The deal was executed via a Stock Purchase Agreement with Water IO Ltd., under which BiomX acquired 100% of ZorroNet’s share capital. As consideration, BiomX issued 1,300,000 shares of common stock and a $1,250,000 non-convertible promissory note bearing interest at the short-term applicable federal rate and payable on July 7, 2026. BiomX also agreed to a performance-based earnout to ZorroNet’s founders, payable by March 31, 2027, equal to the greater of 125% of ZorroNet’s 2026 consolidated revenue or 8x its 2026 consolidated EBITDA, and committed to retain key personnel for three years.
BiomX states the acquisition is immediately accretive and adds production-deployed, revenue-generating AI-powered defense capabilities, positioning the company as an AI-first defense technology platform exposed to the growing markets for autonomous ISR, AI-enabled threat detection, smart border security and counter-drone technology.
BiomX Inc. entered into an Option and Undertaking Agreement giving it an exclusive, irrevocable option to acquire 100% of Mandragola Ltd.’s shareholdings in DR. Frucht Systems Ltd. (DFSL), an Israeli LADAR-based security and anti-drone technology company.
The option closing depends on Mandragola first buying 60% of DFSL’s share capital and receiving Israel Innovation Authority approval for DFSL’s ownership change. If Mandragola closes that purchase and BiomX exercises the option, DFSL will become a majority-owned operating subsidiary of BiomX.
Mandragola can earn a bonus equal to 5% of DFSL’s annual revenues in any year from fiscal 2027 onward in which DFSL records at least $25 million in revenues, payable in BiomX restricted stock or cash. Subject to closing the option, Mandragola also agreed to provide BiomX a credit line for DFSL’s growth and debt payments.
BiomX Inc. reported that it is out of compliance with NYSE American stockholders’ equity listing standards and has received a formal deficiency notice. The company’s equity is below the required $2.0M, $4.0M, and $6.0M thresholds tied to multi‑year net losses.

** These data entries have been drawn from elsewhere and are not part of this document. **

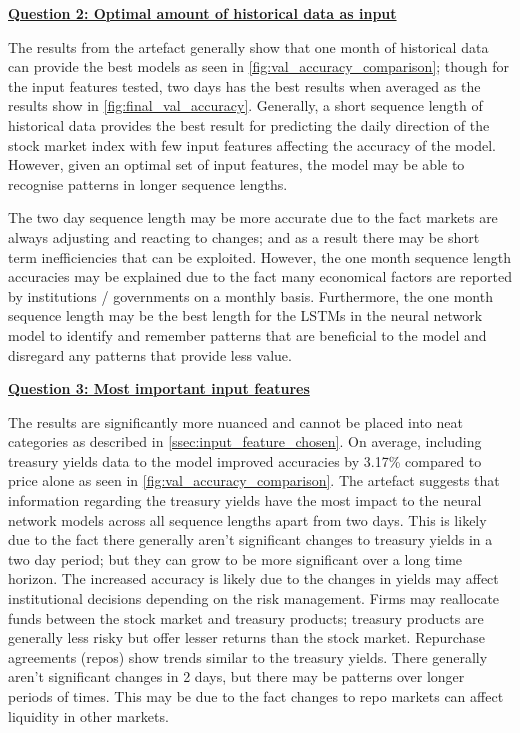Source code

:\hyperref[optimal_historical_question]{\textbf{Question 2: Optimal amount of historical data as input}}

The results from the artefact generally show that one month of historical data can provide the best models as seen in \autoref{fig:val_accuracy_comparison};
though for the input features tested, two days has the best results when averaged as the results show in \autoref{fig:final_val_accuracy}.
Generally, a short sequence length of historical data provides
the best result for predicting the daily direction of the stock market index with few input features affecting the accuracy of the
model. However, given an optimal set of input features, the model may be able to recognise patterns in longer sequence lengths.

The two day sequence length may be more accurate due to the fact markets are always adjusting and reacting to changes; and as a result
there may be short term inefficiencies that can be exploited. However, the one month sequence length accuracies may be explained due to
the fact many economical factors are reported by institutions / governments on a monthly basis. Furthermore, the one month sequence length
may be the best length for the LSTMs in the neural network model to identify and remember patterns that are beneficial to the model and
disregard any patterns that provide less value.

\hyperref[most_important_features_question]{\textbf{Question 3: Most important input features}}

The results are significantly more nuanced and cannot be placed into neat categories as described in \autoref{ssec:input_feature_chosen}.
On average, including treasury yields data to the model improved accuracies by 3.17\% compared to price alone as seen in
\autoref{fig:val_accuracy_comparison}.
The artefact suggests that information regarding the treasury yields have the most impact to the neural network models across all sequence
lengths apart from two days. 
This is likely due to the fact there generally aren't significant changes to treasury yields in a two day period; but they can
grow to be more significant over a long time horizon. The increased accuracy is likely due to the changes in yields may affect institutional decisions
depending on the risk management. Firms may reallocate funds between the stock market and treasury products; treasury products are generally less risky but
offer lesser returns than the stock market. Repurchase agreements (repos) show trends similar to the treasury yields. There generally aren't significant
changes in 2 days, but there may be patterns over longer periods of times. This may be due to the fact changes to repo markets
can affect liquidity in other markets.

BiomX must submit a plan by April 24, 2026 showing how it will regain compliance by September 25, 2027, or it faces potential delisting, subject to appeal. Its auditors have also included a “going concern” explanatory paragraph in the latest annual report, highlighting uncertainty about its ability to continue operating without additional support. Shares continue to trade on NYSE American under the symbol PHGE for now.